For his pains he received some abusive phone calls at home ("Is that the bloody nigger lover?" said one caller) and had his windows broken.

In 1972 his services to journalism were marked with the award of the CBE.

Clem Jones was born in Wales, where he joined a local paper at 16. He moved to the Express & Star in 1943. He began as a reporter at Bilston and went on to tackle virtually every editorial job, including film and drama critic, gossip writer, features editor and news editor.

It was a golden age of newspapers and Jones saw circulation soar during his term in the editor's chair.

He was a member of the Press Council, serving on its complaints committee, and was a member of the International Press Institute and the Commonwealth Press Union. In 1977 he travelled to Africa, delivering a series of lectures on journalism.

In 1979, he joined members of the Monopolies Commission on a panel to look into the transfer of the West Somerset Free Press to the Bristol United Press.

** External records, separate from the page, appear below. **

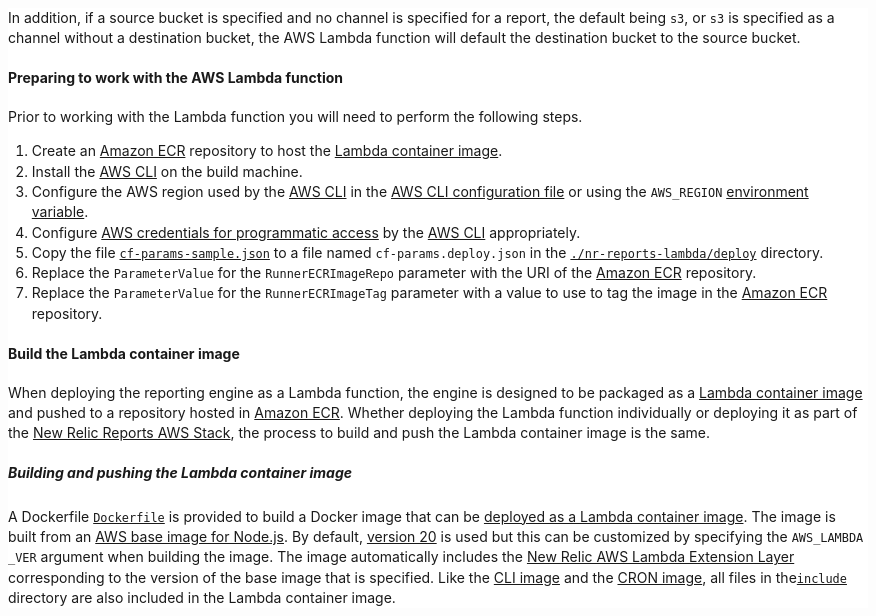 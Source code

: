 In addition, if a source bucket is specified and no channel is specified for a
report, the default being `s3`, or `s3` is specified as a channel without a
destination bucket, the AWS Lambda function will default the destination bucket
to the source bucket.

#### Preparing to work with the AWS Lambda function

Prior to working with the Lambda function you will need to perform the following
steps.

1. Create an [Amazon ECR](https://docs.aws.amazon.com/AmazonECR/latest/userguide/what-is-ecr.html)
   repository to host the [Lambda container image](#build-the-lambda-container-image).
1. Install the [AWS CLI](https://docs.aws.amazon.com/cli/latest/userguide/cli-chap-welcome.html)
   on the build machine.
1. Configure the AWS region used by the [AWS CLI](https://docs.aws.amazon.com/cli/latest/userguide/cli-chap-welcome.html)
   in the [AWS CLI configuration file](https://docs.aws.amazon.com/cli/latest/userguide/cli-configure-files.html#cli-configure-files-where)
   or using the `AWS_REGION` [environment variable](https://docs.aws.amazon.com/cli/latest/userguide/cli-configure-envvars.html).
1. Configure [AWS credentials for programmatic access](https://docs.aws.amazon.com/cli/latest/userguide/cli-chap-authentication.html)
   by the [AWS CLI](https://docs.aws.amazon.com/cli/latest/userguide/cli-chap-welcome.html)
   appropriately.
1. Copy the file [`cf-params-sample.json`](./nr-reports-lambda/deploy/cf-params-sample.json)
   to a file named `cf-params.deploy.json` in the [`./nr-reports-lambda/deploy`](./nr-reports-lambda/deploy)
   directory.
1. Replace the `ParameterValue` for the `RunnerECRImageRepo` parameter with the
   URI of the [Amazon ECR](https://docs.aws.amazon.com/AmazonECR/latest/userguide/what-is-ecr.html)
   repository.
1. Replace the `ParameterValue` for the `RunnerECRImageTag` parameter with a
   value to use to tag the image in the [Amazon ECR](https://docs.aws.amazon.com/AmazonECR/latest/userguide/what-is-ecr.html)
   repository.

#### Build the Lambda container image

When deploying the reporting engine as a Lambda function, the engine is designed
to be packaged as a [Lambda container image](https://docs.aws.amazon.com/lambda/latest/dg/nodejs-image.html)
and pushed to a repository hosted in [Amazon ECR](https://docs.aws.amazon.com/AmazonECR/latest/userguide/what-is-ecr.html).
Whether deploying the Lambda function individually or deploying it as part of
the [New Relic Reports AWS Stack](#using-the-new-relic-reports-aws-stack), the process
to build and push the Lambda container image is the same.

##### Building and pushing the Lambda container image

A Dockerfile [`Dockerfile`](./nr-reports-lambda/deploy/Dockerfile) is
provided to build a Docker image that can be
[deployed as a Lambda container image](https://docs.aws.amazon.com/lambda/latest/dg/nodejs-image.html).
The image is built from an [AWS base image for Node.js](https://docs.aws.amazon.com/lambda/latest/dg/nodejs-image.html#nodejs-image-base).
By default, [version 20](public.ecr.aws/lambda/nodejs:20) is used but this can
be customized by specifying the `AWS_LAMBDA_VER` argument when building the
image. The image automatically includes the [New Relic AWS Lambda Extension Layer](https://github.com/newrelic/newrelic-lambda-extension)
corresponding to the version of the base image that is specified. Like the
[CLI image](#using-the-cli-image) and the [CRON image](#using-the-cron-image),
all files in the[`include`](./include) directory are also included in the Lambda
container image.
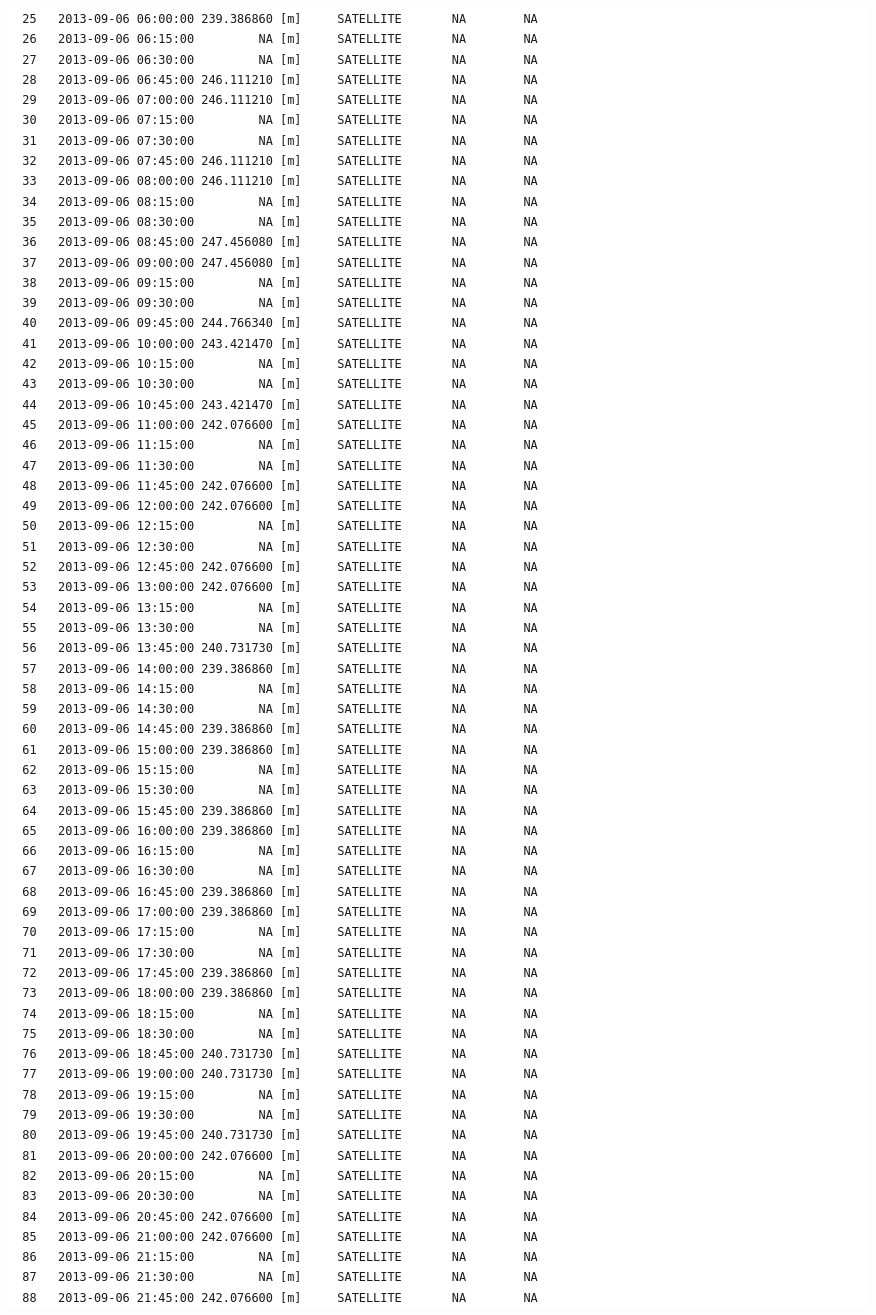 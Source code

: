       25   2013-09-06 06:00:00 239.386860 [m]     SATELLITE       NA        NA
      26   2013-09-06 06:15:00         NA [m]     SATELLITE       NA        NA
      27   2013-09-06 06:30:00         NA [m]     SATELLITE       NA        NA
      28   2013-09-06 06:45:00 246.111210 [m]     SATELLITE       NA        NA
      29   2013-09-06 07:00:00 246.111210 [m]     SATELLITE       NA        NA
      30   2013-09-06 07:15:00         NA [m]     SATELLITE       NA        NA
      31   2013-09-06 07:30:00         NA [m]     SATELLITE       NA        NA
      32   2013-09-06 07:45:00 246.111210 [m]     SATELLITE       NA        NA
      33   2013-09-06 08:00:00 246.111210 [m]     SATELLITE       NA        NA
      34   2013-09-06 08:15:00         NA [m]     SATELLITE       NA        NA
      35   2013-09-06 08:30:00         NA [m]     SATELLITE       NA        NA
      36   2013-09-06 08:45:00 247.456080 [m]     SATELLITE       NA        NA
      37   2013-09-06 09:00:00 247.456080 [m]     SATELLITE       NA        NA
      38   2013-09-06 09:15:00         NA [m]     SATELLITE       NA        NA
      39   2013-09-06 09:30:00         NA [m]     SATELLITE       NA        NA
      40   2013-09-06 09:45:00 244.766340 [m]     SATELLITE       NA        NA
      41   2013-09-06 10:00:00 243.421470 [m]     SATELLITE       NA        NA
      42   2013-09-06 10:15:00         NA [m]     SATELLITE       NA        NA
      43   2013-09-06 10:30:00         NA [m]     SATELLITE       NA        NA
      44   2013-09-06 10:45:00 243.421470 [m]     SATELLITE       NA        NA
      45   2013-09-06 11:00:00 242.076600 [m]     SATELLITE       NA        NA
      46   2013-09-06 11:15:00         NA [m]     SATELLITE       NA        NA
      47   2013-09-06 11:30:00         NA [m]     SATELLITE       NA        NA
      48   2013-09-06 11:45:00 242.076600 [m]     SATELLITE       NA        NA
      49   2013-09-06 12:00:00 242.076600 [m]     SATELLITE       NA        NA
      50   2013-09-06 12:15:00         NA [m]     SATELLITE       NA        NA
      51   2013-09-06 12:30:00         NA [m]     SATELLITE       NA        NA
      52   2013-09-06 12:45:00 242.076600 [m]     SATELLITE       NA        NA
      53   2013-09-06 13:00:00 242.076600 [m]     SATELLITE       NA        NA
      54   2013-09-06 13:15:00         NA [m]     SATELLITE       NA        NA
      55   2013-09-06 13:30:00         NA [m]     SATELLITE       NA        NA
      56   2013-09-06 13:45:00 240.731730 [m]     SATELLITE       NA        NA
      57   2013-09-06 14:00:00 239.386860 [m]     SATELLITE       NA        NA
      58   2013-09-06 14:15:00         NA [m]     SATELLITE       NA        NA
      59   2013-09-06 14:30:00         NA [m]     SATELLITE       NA        NA
      60   2013-09-06 14:45:00 239.386860 [m]     SATELLITE       NA        NA
      61   2013-09-06 15:00:00 239.386860 [m]     SATELLITE       NA        NA
      62   2013-09-06 15:15:00         NA [m]     SATELLITE       NA        NA
      63   2013-09-06 15:30:00         NA [m]     SATELLITE       NA        NA
      64   2013-09-06 15:45:00 239.386860 [m]     SATELLITE       NA        NA
      65   2013-09-06 16:00:00 239.386860 [m]     SATELLITE       NA        NA
      66   2013-09-06 16:15:00         NA [m]     SATELLITE       NA        NA
      67   2013-09-06 16:30:00         NA [m]     SATELLITE       NA        NA
      68   2013-09-06 16:45:00 239.386860 [m]     SATELLITE       NA        NA
      69   2013-09-06 17:00:00 239.386860 [m]     SATELLITE       NA        NA
      70   2013-09-06 17:15:00         NA [m]     SATELLITE       NA        NA
      71   2013-09-06 17:30:00         NA [m]     SATELLITE       NA        NA
      72   2013-09-06 17:45:00 239.386860 [m]     SATELLITE       NA        NA
      73   2013-09-06 18:00:00 239.386860 [m]     SATELLITE       NA        NA
      74   2013-09-06 18:15:00         NA [m]     SATELLITE       NA        NA
      75   2013-09-06 18:30:00         NA [m]     SATELLITE       NA        NA
      76   2013-09-06 18:45:00 240.731730 [m]     SATELLITE       NA        NA
      77   2013-09-06 19:00:00 240.731730 [m]     SATELLITE       NA        NA
      78   2013-09-06 19:15:00         NA [m]     SATELLITE       NA        NA
      79   2013-09-06 19:30:00         NA [m]     SATELLITE       NA        NA
      80   2013-09-06 19:45:00 240.731730 [m]     SATELLITE       NA        NA
      81   2013-09-06 20:00:00 242.076600 [m]     SATELLITE       NA        NA
      82   2013-09-06 20:15:00         NA [m]     SATELLITE       NA        NA
      83   2013-09-06 20:30:00         NA [m]     SATELLITE       NA        NA
      84   2013-09-06 20:45:00 242.076600 [m]     SATELLITE       NA        NA
      85   2013-09-06 21:00:00 242.076600 [m]     SATELLITE       NA        NA
      86   2013-09-06 21:15:00         NA [m]     SATELLITE       NA        NA
      87   2013-09-06 21:30:00         NA [m]     SATELLITE       NA        NA
      88   2013-09-06 21:45:00 242.076600 [m]     SATELLITE       NA        NA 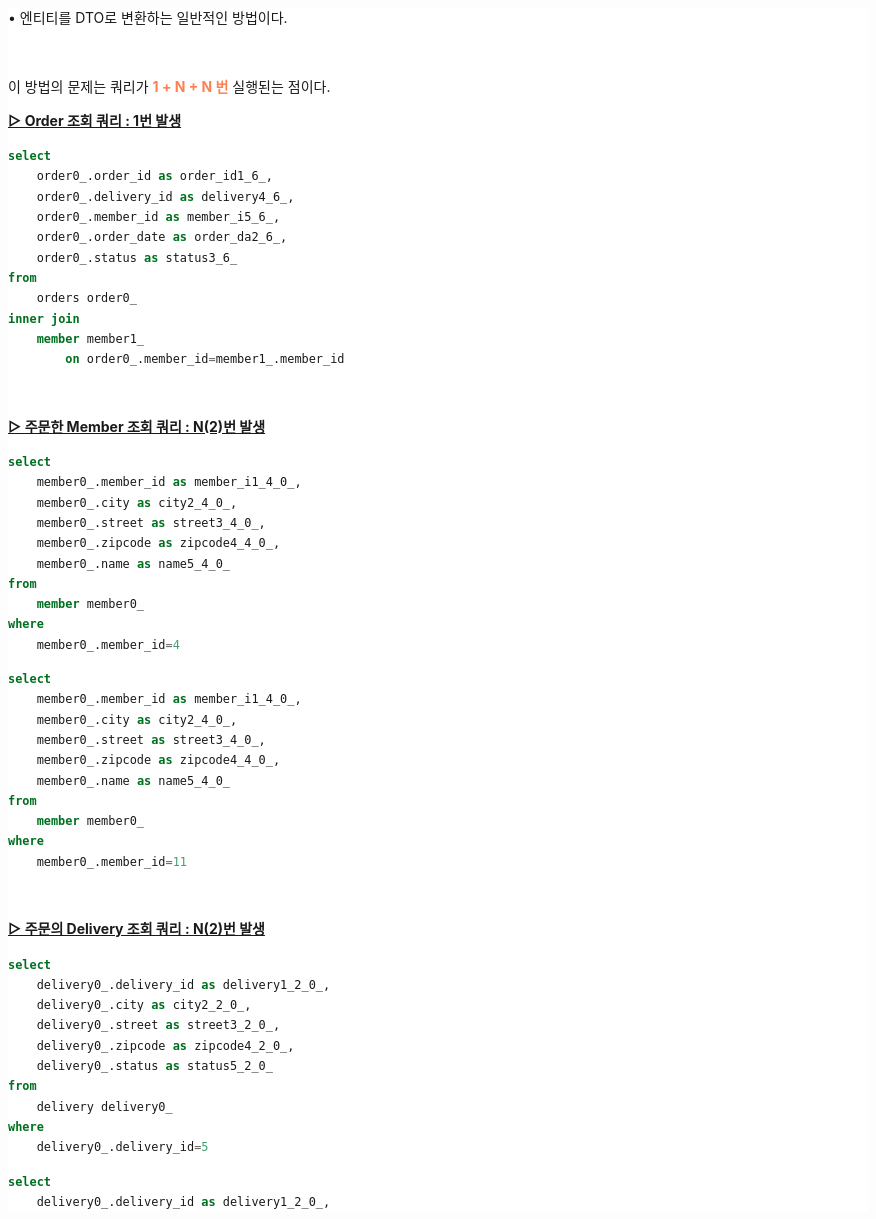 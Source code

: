 • 엔티티를 DTO로 변환하는 일반적인 방법이다.

<br>

이 방법의 문제는 쿼리가 **<span style="color:#FF7F50">1 + N + N 번</span>** 실행된는 점이다.

**<u>▷ Order 조회 쿼리 : 1번 발생</u>**

```sql
select
    order0_.order_id as order_id1_6_,
    order0_.delivery_id as delivery4_6_,
    order0_.member_id as member_i5_6_,
    order0_.order_date as order_da2_6_,
    order0_.status as status3_6_ 
from
    orders order0_ 
inner join
    member member1_ 
        on order0_.member_id=member1_.member_id
```

<br>

**<u>▷ 주문한 Member 조회 쿼리 : N(2)번 발생</u>**

```sql
select
    member0_.member_id as member_i1_4_0_,
    member0_.city as city2_4_0_,
    member0_.street as street3_4_0_,
    member0_.zipcode as zipcode4_4_0_,
    member0_.name as name5_4_0_ 
from
    member member0_ 
where
    member0_.member_id=4
```
```sql
select
    member0_.member_id as member_i1_4_0_,
    member0_.city as city2_4_0_,
    member0_.street as street3_4_0_,
    member0_.zipcode as zipcode4_4_0_,
    member0_.name as name5_4_0_ 
from
    member member0_ 
where
    member0_.member_id=11
```

<br>

**<u>▷ 주문의 Delivery 조회 쿼리 : N(2)번 발생</u>**

```sql
select
    delivery0_.delivery_id as delivery1_2_0_,
    delivery0_.city as city2_2_0_,
    delivery0_.street as street3_2_0_,
    delivery0_.zipcode as zipcode4_2_0_,
    delivery0_.status as status5_2_0_ 
from
    delivery delivery0_ 
where
    delivery0_.delivery_id=5
```
```sql
select
    delivery0_.delivery_id as delivery1_2_0_,
``` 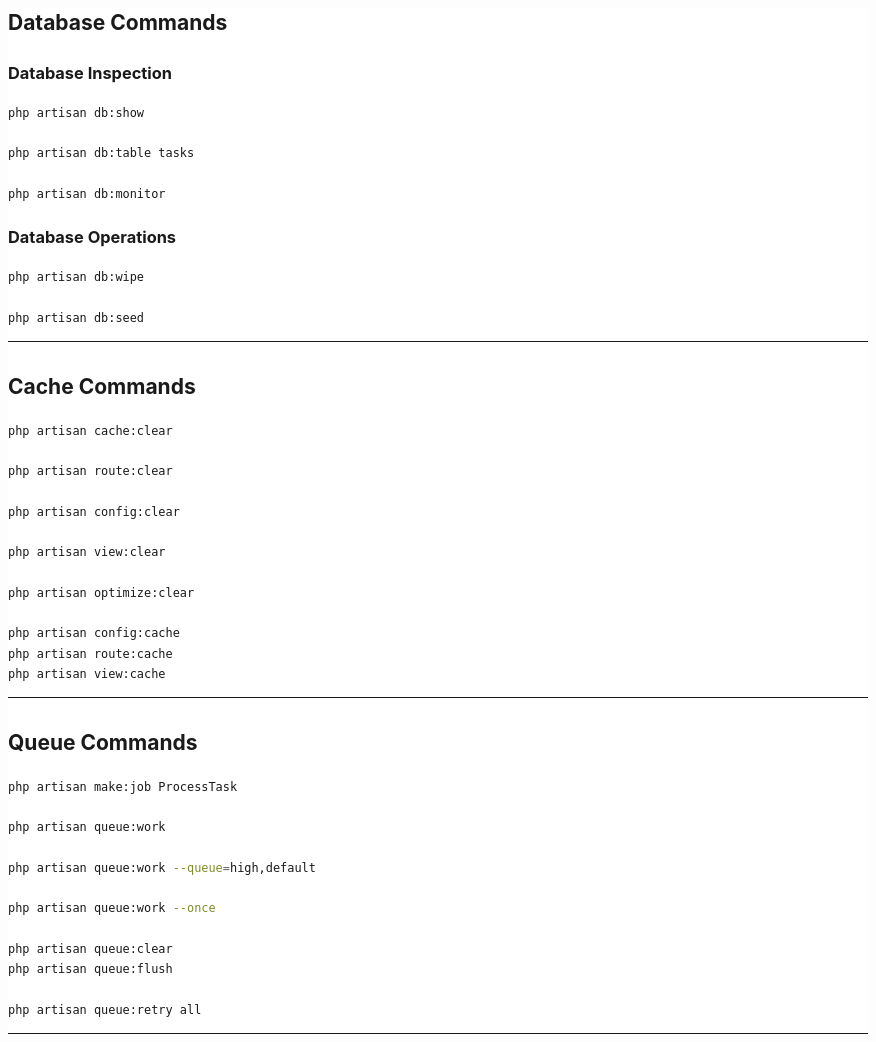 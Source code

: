 
## Database Commands

### Database Inspection
```bash
php artisan db:show

php artisan db:table tasks

php artisan db:monitor
```

### Database Operations
```bash
php artisan db:wipe

php artisan db:seed
```

---

## Cache Commands
```bash
php artisan cache:clear

php artisan route:clear

php artisan config:clear

php artisan view:clear

php artisan optimize:clear

php artisan config:cache
php artisan route:cache
php artisan view:cache
```

---

## Queue Commands
```bash
php artisan make:job ProcessTask

php artisan queue:work

php artisan queue:work --queue=high,default

php artisan queue:work --once

php artisan queue:clear
php artisan queue:flush

php artisan queue:retry all
```

--- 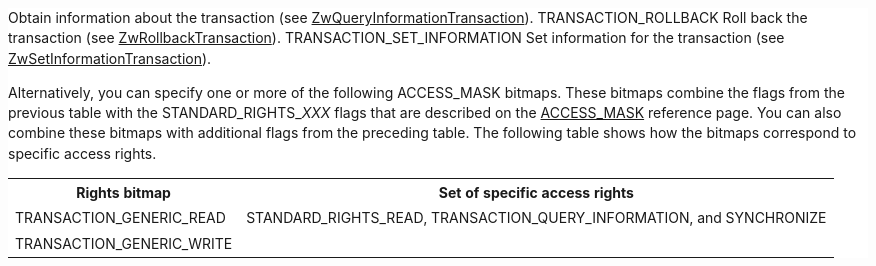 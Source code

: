 </td>
<td>
Obtain information about the transaction (see <a href="/windows-hardware/drivers/ddi/wdm/nf-wdm-ntqueryinformationtransaction">ZwQueryInformationTransaction</a>).

</td>
</tr>
<tr>
<td>
TRANSACTION_ROLLBACK

</td>
<td>
Roll back the transaction (see <a href="/windows-hardware/drivers/ddi/wdm/nf-wdm-ntrollbacktransaction">ZwRollbackTransaction</a>).

</td>
</tr>
<tr>
<td>
TRANSACTION_SET_INFORMATION

</td>
<td>
Set information for the transaction (see <a href="/windows-hardware/drivers/ddi/wdm/nf-wdm-ntsetinformationtransaction">ZwSetInformationTransaction</a>).

</td>
</tr>
</table>
 

Alternatively, you can specify one or more of the following ACCESS_MASK bitmaps. These bitmaps combine the flags from the previous table with the STANDARD_RIGHTS_<i>XXX</i> flags that are described on the <a href="/windows-hardware/drivers/kernel/access-mask">ACCESS_MASK</a> reference page. You can also combine these bitmaps with additional flags from the preceding table. The following table shows how the bitmaps correspond to specific access rights.

<table>
<tr>
<th>Rights bitmap</th>
<th>Set of specific access rights</th>
</tr>
<tr>
<td>
TRANSACTION_GENERIC_READ

</td>
<td>
STANDARD_RIGHTS_READ, TRANSACTION_QUERY_INFORMATION, and SYNCHRONIZE

</td>
</tr>
<tr>
<td>
TRANSACTION_GENERIC_WRITE

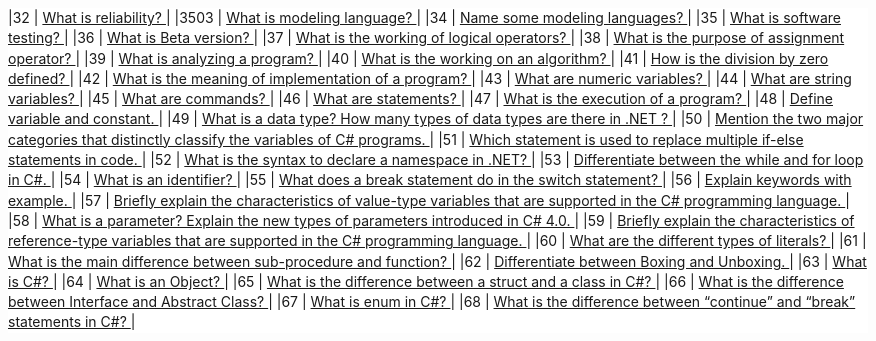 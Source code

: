 |32    | [What is reliability?	](# )|
|3503    | [What is modeling language?	](# )|
|34    | [Name some modeling languages? ](# )|
|35    | [What is software testing?	](# )|
|36   | [What is Beta version?	](# )|
|37    | [What is the working of logical operators?	 ](# )|
|38    | [What is the purpose of assignment operator? ](# )|
|39   | [What is analyzing a program?	](# )|
|40   | [What is the working on an algorithm?	](# )|
|41    | [How is the division by zero defined?	](# )|
|42    | [What is the meaning of implementation of a program?	](# )|
|43    | [What are numeric variables?	](# )|
|44    | [What are string variables?	](# )|
|45   | [What are commands?	](# )|
|46   | [What are statements?	](# )|
|47    | [What is the execution of a program?	](# )|
|48    | [Define variable and constant.	](# )|
|49   | [What is a data type? How many types of data types are there in .NET ?	](# )|
|50   | [Mention the two major categories that distinctly classify the variables of C# programs.	](# )|
|51    | [Which statement is used to replace multiple if-else statements in code.	](# )|
|52    | [What is the syntax to declare a namespace in .NET?	](# )|
|53    | [Differentiate between the while and for loop in C#.	](# )|
|54    | [What is an identifier?	](# )|
|55    | [What does a break statement do in the switch statement?	](# )|
|56    | [Explain keywords with example.	](# )|
|57    | [Briefly explain the characteristics of value-type variables that are supported in the C# programming language.	](# )|
|58    | [What is a parameter? Explain the new types of parameters introduced in C# 4.0.	](# )|
|59    | [Briefly explain the characteristics of reference-type variables that are supported in the C# programming language.	](# )|
|60   | [What are the different types of literals?	](# )|
|61    | [What is the main difference between sub-procedure and function?	](# )|
|62   | [Differentiate between Boxing and Unboxing. ](# )|
|63   | [What is C#?	](# )|
|64    | [What is an Object?	](# )|
|65   | [What is the difference between a struct and a class in C#?	](# )|
|66   | [What is the difference between Interface and Abstract Class?	](# )|
|67   | [What is enum in C#?	](# )|
|68   | [What is the difference between “continue” and “break” statements in C#?	](# )|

Keith Parker, later editor of the Express & Star, said: "Clem Jones was a huge figure in the regional press. He believed passionately in press freedom." Jones retired to the Essex coast but later moved to Hampshire, where he took great pride in his last journalistic job, as the St Mary Bourne village correspondent for the Andover Weekly Advertiser.

The story had come full circle. A great figure in British journalism had returned to his roots.

He told friends: "It is just going back to what I was doing quite happily at 16, going around the villages of rural Wales." His wife, Dr Marjorie Jones, was a magistrate who died in February 1991.

Two of the couple's three sons went on to become top-ranking journalists. George Jones is political editor of The Daily Telegraph and Nicholas Jones retired last month as a political correspondent with the BBC.

The third son, Jonathan, has just retired after a career in the computer industry.

George Jones said: "My father was a strong believer in the independence of the press. He believed that regional and local newspapers were an essential part of the community and had a vital role in informing and educating the public.

"He believed they had as much right as the national newspapers to tackle big social and moral issues.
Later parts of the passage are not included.